Angiogenesis, the formation of new blood vessels, is required for several normal physiological process including development and wound healing. Angiogenesis also contributes to the progression of several diseases because it is a mechanism for providing diseased tissue with the nutrients required for cellular viability. For example, angiogenesis is required for tumors to grow beyond 1 mm in size. Pharmaceuticals that target angiogenesis block tumor growth in animal models and certain of these drugs are currently under clinical evaluation.

Angiogenesis is a complex physiological process that is mediated by the endothelial cells that form existing blood vessels. Component of this process include the degradation of the extracellular matrix, endothelial cell migration, cell proliferation, and vessel formation. These cellular activities are activated by extracellular stimuli, and both growth factors and the extracellular matrix regulate cell function. These activators do not enter the endothelial cells, but instead activate cell surface receptors triggering intracellular cell signal transduction pathways.
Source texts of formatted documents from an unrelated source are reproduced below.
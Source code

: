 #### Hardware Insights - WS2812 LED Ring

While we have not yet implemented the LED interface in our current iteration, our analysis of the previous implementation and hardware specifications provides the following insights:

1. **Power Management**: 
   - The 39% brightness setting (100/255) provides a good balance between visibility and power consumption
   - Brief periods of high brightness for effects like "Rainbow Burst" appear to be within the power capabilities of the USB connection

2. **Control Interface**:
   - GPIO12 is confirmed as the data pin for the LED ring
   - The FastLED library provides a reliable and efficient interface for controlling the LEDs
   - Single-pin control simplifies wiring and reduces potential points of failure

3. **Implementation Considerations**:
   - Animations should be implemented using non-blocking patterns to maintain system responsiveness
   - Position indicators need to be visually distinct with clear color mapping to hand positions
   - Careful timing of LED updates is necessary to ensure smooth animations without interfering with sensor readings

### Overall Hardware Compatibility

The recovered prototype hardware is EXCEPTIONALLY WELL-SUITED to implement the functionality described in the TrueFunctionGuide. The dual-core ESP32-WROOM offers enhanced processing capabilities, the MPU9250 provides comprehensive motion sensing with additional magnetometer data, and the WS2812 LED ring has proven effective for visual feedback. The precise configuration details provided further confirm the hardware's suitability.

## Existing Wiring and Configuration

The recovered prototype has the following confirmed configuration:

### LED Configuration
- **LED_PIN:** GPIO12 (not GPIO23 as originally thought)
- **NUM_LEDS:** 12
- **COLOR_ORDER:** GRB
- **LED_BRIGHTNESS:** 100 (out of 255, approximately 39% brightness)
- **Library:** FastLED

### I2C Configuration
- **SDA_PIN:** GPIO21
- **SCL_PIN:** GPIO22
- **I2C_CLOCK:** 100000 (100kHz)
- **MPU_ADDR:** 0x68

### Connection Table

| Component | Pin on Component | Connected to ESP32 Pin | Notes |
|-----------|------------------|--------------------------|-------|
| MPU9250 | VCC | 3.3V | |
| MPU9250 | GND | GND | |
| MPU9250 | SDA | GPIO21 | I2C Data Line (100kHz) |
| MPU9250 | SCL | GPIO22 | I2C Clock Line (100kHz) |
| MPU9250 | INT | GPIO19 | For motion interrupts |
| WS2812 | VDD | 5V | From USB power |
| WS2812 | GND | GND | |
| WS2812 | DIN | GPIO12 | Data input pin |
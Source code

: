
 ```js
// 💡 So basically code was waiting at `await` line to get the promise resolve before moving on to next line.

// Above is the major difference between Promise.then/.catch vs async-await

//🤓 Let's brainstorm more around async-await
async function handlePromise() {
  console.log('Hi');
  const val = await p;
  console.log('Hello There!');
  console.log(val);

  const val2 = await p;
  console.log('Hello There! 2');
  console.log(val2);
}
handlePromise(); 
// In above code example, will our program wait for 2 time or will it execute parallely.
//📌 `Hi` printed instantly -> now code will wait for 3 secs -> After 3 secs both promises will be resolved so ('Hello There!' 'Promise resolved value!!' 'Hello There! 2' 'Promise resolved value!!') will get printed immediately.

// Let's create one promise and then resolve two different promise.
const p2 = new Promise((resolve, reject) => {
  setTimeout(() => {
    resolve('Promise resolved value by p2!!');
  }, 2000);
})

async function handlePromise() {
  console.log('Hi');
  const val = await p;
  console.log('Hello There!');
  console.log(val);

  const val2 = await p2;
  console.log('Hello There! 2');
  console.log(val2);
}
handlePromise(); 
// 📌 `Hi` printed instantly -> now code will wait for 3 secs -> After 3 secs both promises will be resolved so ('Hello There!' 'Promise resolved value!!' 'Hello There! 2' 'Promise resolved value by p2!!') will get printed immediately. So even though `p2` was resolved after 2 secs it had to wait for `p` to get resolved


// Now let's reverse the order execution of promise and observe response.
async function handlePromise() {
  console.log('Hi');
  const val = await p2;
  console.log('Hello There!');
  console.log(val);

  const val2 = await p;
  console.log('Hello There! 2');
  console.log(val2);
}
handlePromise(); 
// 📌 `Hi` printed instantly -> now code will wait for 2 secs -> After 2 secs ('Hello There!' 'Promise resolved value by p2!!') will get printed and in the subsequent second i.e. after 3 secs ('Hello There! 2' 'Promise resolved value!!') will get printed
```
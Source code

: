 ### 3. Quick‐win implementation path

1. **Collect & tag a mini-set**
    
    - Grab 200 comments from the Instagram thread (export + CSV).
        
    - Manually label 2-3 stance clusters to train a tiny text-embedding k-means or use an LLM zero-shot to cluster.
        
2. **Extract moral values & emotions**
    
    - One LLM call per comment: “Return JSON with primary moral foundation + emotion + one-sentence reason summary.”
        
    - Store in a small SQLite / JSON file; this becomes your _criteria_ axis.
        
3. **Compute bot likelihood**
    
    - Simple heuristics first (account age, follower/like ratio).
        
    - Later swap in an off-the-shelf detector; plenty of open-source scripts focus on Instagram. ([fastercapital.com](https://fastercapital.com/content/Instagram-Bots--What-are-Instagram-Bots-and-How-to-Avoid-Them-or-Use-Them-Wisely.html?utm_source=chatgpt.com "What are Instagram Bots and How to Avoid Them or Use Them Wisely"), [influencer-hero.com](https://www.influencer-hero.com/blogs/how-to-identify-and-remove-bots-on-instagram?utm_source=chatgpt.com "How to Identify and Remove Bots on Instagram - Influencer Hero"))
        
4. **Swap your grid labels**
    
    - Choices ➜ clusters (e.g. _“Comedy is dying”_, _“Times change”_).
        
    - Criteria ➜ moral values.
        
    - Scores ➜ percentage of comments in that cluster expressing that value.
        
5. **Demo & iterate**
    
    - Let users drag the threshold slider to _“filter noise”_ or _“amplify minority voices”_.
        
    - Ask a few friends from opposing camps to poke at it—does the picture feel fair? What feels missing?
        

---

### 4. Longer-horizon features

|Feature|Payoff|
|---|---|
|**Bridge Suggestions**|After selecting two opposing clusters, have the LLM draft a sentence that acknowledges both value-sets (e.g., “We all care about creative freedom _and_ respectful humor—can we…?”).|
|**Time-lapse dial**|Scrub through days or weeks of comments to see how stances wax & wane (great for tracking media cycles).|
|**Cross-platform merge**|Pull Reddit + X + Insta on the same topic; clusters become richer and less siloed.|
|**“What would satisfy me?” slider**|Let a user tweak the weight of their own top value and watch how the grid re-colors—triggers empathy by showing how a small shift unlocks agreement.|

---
Vascular Endothelial Growth Factor (VEGF) has received considerable attention as a potent angiogenic growth factor. This is due in part to the observations that inhibition of VEGF function blocks both angiogenesis and tumor growth in animal models. VEGF binding to its high affinity receptor activates multiple signal transduction pathways and endothelial cell activities. Clarification of these signaling pathways may allow for the identification of new pharmaceutical targets and the development of more efficacious inhibitors.